Reviewed by Robert Small
A surprisingly good windsurfing game from Silmarils. The game is very nicely presented – from the title screen through to the game options, you can tell they have tried hard. The music and sound effects are both good and the in-game graphics are very colourful with nice backgrounds, and there’s a wide variety of obstacles and good scrolling. The variety continues into the gameplay with you slaloming through buoys, racing and performing tricks (there’s even a panel of judges that award points and they are represented on screen). Hitting an obstacle can be frustrating but considering the topic of the game I think they have done a good job.
Reviewed by Javier Sáez
Imagine a very simple flight simulator with the graphic appearance of a side-scrolling shoot-’em-up, and you have Wings of Fury. The game seemed quite appealing at first, as the simulation touch made me expect an original game. Besides, the action takes place during World War II, which is always a good thing, at least for me. After a few tries, I took off and found that this game, being a sort of toy simulator, lacks the action other games have (just take a look at P47 Thunderbolt), but doesn’t offer anything really interesting in return. As a result, Wings of Fury is simply a curious game with rather dull gameplay.
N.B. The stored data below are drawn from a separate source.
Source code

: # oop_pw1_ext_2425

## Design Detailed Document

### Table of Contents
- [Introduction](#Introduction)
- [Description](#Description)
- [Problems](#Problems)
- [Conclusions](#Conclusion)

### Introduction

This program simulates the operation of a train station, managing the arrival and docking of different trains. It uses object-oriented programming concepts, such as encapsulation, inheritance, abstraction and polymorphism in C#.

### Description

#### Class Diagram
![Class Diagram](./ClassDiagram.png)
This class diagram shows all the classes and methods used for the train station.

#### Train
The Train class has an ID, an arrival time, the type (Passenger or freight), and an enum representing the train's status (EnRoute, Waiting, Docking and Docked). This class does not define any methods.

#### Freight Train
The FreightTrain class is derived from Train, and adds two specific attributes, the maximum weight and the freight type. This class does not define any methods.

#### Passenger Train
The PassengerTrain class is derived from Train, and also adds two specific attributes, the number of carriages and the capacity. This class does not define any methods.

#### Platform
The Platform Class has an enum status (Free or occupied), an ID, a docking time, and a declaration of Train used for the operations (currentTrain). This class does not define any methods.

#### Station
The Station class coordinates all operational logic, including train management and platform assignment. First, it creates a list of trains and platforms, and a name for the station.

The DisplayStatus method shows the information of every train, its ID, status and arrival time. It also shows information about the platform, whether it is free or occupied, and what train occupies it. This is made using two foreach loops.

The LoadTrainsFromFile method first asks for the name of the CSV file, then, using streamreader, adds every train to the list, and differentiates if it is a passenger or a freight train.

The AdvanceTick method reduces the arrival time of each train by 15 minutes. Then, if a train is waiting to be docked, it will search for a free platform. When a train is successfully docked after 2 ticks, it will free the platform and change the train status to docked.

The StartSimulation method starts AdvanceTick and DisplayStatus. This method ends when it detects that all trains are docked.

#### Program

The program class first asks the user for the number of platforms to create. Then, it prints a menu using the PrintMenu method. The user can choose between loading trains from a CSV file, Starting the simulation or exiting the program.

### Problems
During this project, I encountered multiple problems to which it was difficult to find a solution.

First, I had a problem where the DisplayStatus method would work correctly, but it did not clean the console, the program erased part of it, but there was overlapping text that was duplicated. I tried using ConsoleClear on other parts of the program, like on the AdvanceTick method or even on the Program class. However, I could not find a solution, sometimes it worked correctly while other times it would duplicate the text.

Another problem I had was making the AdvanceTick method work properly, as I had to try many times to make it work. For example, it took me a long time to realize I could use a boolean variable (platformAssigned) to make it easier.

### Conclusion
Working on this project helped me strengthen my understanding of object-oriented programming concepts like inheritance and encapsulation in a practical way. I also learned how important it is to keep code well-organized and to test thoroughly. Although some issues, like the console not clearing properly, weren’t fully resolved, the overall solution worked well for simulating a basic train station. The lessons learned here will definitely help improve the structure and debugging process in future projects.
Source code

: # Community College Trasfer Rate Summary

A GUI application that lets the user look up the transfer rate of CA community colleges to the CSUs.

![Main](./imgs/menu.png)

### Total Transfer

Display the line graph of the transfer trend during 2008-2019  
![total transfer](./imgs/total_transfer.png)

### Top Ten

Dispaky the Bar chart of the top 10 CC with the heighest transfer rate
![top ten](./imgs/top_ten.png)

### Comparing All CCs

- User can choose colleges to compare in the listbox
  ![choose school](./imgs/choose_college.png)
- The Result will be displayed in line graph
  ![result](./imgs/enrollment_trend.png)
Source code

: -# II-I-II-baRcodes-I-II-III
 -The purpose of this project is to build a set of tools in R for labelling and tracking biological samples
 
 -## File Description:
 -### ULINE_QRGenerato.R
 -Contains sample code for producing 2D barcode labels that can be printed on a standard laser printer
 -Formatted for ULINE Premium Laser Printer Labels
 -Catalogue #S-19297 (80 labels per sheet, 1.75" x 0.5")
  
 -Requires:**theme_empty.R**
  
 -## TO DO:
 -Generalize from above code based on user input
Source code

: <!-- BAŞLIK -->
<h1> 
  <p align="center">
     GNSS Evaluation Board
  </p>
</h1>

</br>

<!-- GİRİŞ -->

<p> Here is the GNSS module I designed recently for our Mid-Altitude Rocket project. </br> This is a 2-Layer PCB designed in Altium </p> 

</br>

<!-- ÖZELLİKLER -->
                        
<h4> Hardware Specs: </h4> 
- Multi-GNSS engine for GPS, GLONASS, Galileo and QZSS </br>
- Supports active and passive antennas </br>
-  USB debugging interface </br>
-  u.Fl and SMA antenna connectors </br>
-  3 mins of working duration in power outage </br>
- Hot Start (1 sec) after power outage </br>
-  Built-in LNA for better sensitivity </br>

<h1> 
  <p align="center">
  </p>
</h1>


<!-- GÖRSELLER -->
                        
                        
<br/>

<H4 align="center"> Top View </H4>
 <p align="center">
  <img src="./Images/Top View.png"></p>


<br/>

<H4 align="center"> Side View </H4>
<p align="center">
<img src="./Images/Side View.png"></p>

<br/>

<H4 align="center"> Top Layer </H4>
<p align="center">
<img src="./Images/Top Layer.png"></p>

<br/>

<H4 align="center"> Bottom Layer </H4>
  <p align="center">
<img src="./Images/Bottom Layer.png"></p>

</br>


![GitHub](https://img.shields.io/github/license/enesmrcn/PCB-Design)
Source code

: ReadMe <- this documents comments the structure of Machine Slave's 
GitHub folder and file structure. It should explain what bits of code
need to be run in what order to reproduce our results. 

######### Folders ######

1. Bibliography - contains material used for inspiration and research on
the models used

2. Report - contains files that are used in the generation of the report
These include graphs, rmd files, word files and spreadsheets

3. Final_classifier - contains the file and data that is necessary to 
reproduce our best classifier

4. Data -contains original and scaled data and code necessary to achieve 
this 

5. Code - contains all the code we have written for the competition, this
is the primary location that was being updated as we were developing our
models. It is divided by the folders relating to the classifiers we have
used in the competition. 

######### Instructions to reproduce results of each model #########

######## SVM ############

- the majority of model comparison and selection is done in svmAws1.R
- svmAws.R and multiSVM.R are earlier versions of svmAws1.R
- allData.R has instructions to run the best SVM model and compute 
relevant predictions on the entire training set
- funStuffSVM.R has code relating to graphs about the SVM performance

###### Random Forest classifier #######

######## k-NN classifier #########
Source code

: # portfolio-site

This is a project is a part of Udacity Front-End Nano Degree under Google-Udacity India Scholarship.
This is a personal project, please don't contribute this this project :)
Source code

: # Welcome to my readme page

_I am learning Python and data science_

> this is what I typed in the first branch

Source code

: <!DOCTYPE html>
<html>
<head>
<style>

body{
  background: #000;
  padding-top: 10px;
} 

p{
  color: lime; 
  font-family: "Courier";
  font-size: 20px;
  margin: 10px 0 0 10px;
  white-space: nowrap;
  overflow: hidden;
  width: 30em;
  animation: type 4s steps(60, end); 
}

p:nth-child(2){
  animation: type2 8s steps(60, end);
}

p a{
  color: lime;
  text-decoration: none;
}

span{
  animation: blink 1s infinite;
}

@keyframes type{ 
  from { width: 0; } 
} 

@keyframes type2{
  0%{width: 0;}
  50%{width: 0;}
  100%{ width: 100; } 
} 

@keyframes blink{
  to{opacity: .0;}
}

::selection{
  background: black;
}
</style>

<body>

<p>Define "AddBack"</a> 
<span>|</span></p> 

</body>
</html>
You and up to three other players can compete in seven winter-themed events – hot dog aerials, biathlon (cross-country skiing and rifle shooting), speed skating, figure skating, the ski jump, free skating, and the bobsled. Understandably, everyone will find some events to be more appealing to them than others. I didn’t like the figure skating or free skating events at all, but the other five events are great fun to play as you try to perfect them and beat the records. The graphics are a mixture of low- and medium-resolution, but in the four events where high-colour, low-resolution Mode 0 graphics are used, they are absolutely stunning – some of the best you’ll see on a CPC.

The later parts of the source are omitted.